L'Illustré National, n° 52, [3 novembre 1915], 1ère et 4e de couverture

Le 6 : Dans son numéro spécial du Centenaire, Le Canard enchaîné passe en revue quelques expressions nées dans l'hebdomadaire et aujourd'hui admises dans le langage courant, telle que « bla-bla-bla » :

  Le Canard enchaîné,  6 juillet 2016

Les céliniens savent qu'elle a été forgée dans Bagatelles pour un massacre, où on la trouve à six reprises à la page 265. Paul Gordeaux [1891-1974], journaliste et auteur dramatique, a écrit, en collaboration avec son ami Marcel Espiau [1899-1974], plusieurs pièces à succès au cours des années Trente. Robert Denoël leur a édité Prisonnier de mon cœur, une comédie en trois actes parue en janvier 1938, au même moment que le pamphlet de Céline.

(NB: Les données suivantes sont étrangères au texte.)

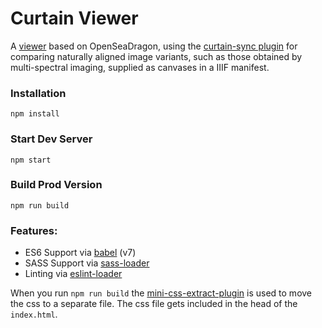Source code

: # Curtain Viewer

A [viewer](https://mastermert.github.io/wsi-curtain-viewer/) based on OpenSeaDragon, using the [curtain-sync plugin](https://github.com/cuberis/openseadragon-curtain-sync) for comparing naturally aligned image variants, such as those obtained by multi-spectral imaging, supplied as canvases in a IIIF manifest.


### Installation

```
npm install
```

### Start Dev Server

```
npm start
```

### Build Prod Version

```
npm run build
```

### Features:

* ES6 Support via [babel](https://babeljs.io/) (v7)
* SASS Support via [sass-loader](https://github.com/jtangelder/sass-loader)
* Linting via [eslint-loader](https://github.com/MoOx/eslint-loader)

When you run `npm run build` the [mini-css-extract-plugin](https://github.com/webpack-contrib/mini-css-extract-plugin) is used to move the css to a separate file. The css file gets included in the head of the `index.html`.
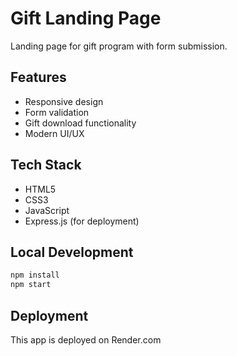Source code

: # Gift Landing Page

Landing page for gift program with form submission.

## Features

- Responsive design
- Form validation
- Gift download functionality
- Modern UI/UX

## Tech Stack

- HTML5
- CSS3
- JavaScript
- Express.js (for deployment)

## Local Development

```bash
npm install
npm start
```

## Deployment

This app is deployed on Render.com
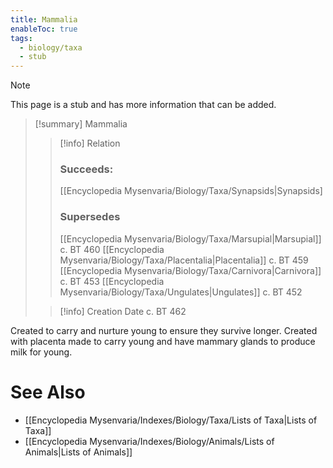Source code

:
 ```yaml
---
title: Mammalia
enableToc: true
tags:
  - biology/taxa
  - stub
---
```


> [!note]
> This page is a stub and has more information that can be added.

> [!summary] Mammalia
> > [!info] Relation
> > ### Succeeds:
> > [[Encyclopedia Mysenvaria/Biology/Taxa/Synapsids|Synapsids]
> > ### Supersedes 
> > [[Encyclopedia Mysenvaria/Biology/Taxa/Marsupial|Marsupial]] c. BT 460
> > [[Encyclopedia Mysenvaria/Biology/Taxa/Placentalia|Placentalia]] c. BT 459
> > [[Encyclopedia Mysenvaria/Biology/Taxa/Carnivora|Carnivora]] c. BT 453
> > [[Encyclopedia Mysenvaria/Biology/Taxa/Ungulates|Ungulates]] c. BT 452
>
> > [!info] Creation Date
> > c. BT 462

Created to carry and nurture young to ensure they survive longer. Created with placenta made to carry young and have mammary glands to produce milk for young.

# See Also
- [[Encyclopedia Mysenvaria/Indexes/Biology/Taxa/Lists of Taxa|Lists of Taxa]]
- [[Encyclopedia Mysenvaria/Indexes/Biology/Animals/Lists of Animals|Lists of Animals]]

Son ami Pierre Bénard [1901-1946], rédacteur en chef du Canard, l'aura popularisée. C'est une information intéressante, mais qui méritait d'être complétée.

 

Octobre

 

Je fus à Béduer, dans le château acquis en 1939 par Jeanne Loviton, et revendu en 1985 à Roy Brown, un gentilhomme anglais, qui m'y invita durant une semaine. Béduer est sans doute le seul endroit où Jeanne n'ait jamais triché : « je retrouve mon Béduer des rêves que j'y ai tissés », écrivait-elle à Denoël, le 12 juillet 1945. L'endroit est enchanteur, car Béduer n'est pas un château à la mode récente, mais un castel moyenâgeux parfaitement restauré.

    

Ses caves abritèrent des centaines de films anciens appartenant à la Cinémathèque française durant la guerre. Le plancher d'une chambre recelait un coffre placé là en décembre 1945. Il était vide mais ne l'était certainement pas quand Jeanne Loviton l'y dissimula. Qu'avait-il contenu ? Probablement des papiers compromettants, mais le mystère demeure.

Le 27 : Décès du journaliste et écrivain liégeois Jean Jour. En 2006 il avait publié une biographie de Robert Denoël aux Editions Dualpha, qui n'eut pas le succès escompté, faute d'une diffusion efficace. Il était né le 9 avril 1937 dans l'île liégeoise d'Outremeuse, comme Simenon.

        

 

Décembre

 

Le 2 : mise en vente à l'Hôtel Drouot d'un ensemble exceptionnel d'œuvres de Gen Paul. On ne sait s'il s'agit de l'atelier de l'artiste ou d'une collection privée. Il ne s'y trouve guère de livres illustrés mais un dessin original pour Mort à crédit (encre et gouache, 24 x 18 cm), daté 1937 et non retenu pour l'édition de 1942, indique que l'artiste s'est attelé très tôt à l'illustration du roman.

    Dessin pour Mort à crédit, 1937

 

Le 2 : vente aux enchères par la maison Alde d'éditions originales d'auteurs des XIXe et XXe siècles. On y trouve un exemplaire curieux des Nouvelles révélations de l'Etre, une brochure d'Antonin Artaud publiée anonymement chez Denoël en juillet 1937. Celui-ci est somptueusement enrichi d'une dédicace à Paule Thévenin [1918-1993], qui publia après la guerre les Œuvres complètes de l'auteur chez Gallimard. Estimé 2 à 3000 euros, l'exemplaire a réalisé 5 500 euros.

    

 

Le 12 : mise en vente à l'Hôtel Drouot de deux brouillons de lettres de Jean Genet à Me Roland Dumas, son avocat dans le procès qui l'a opposé en 1978 à son ancien éditeur Marc Barbezat [détail dans la présente chronologie, à la date du 25 décembre 1943]. Estimés 1 200/1 500 euros, ils en ont réalisé 1 400.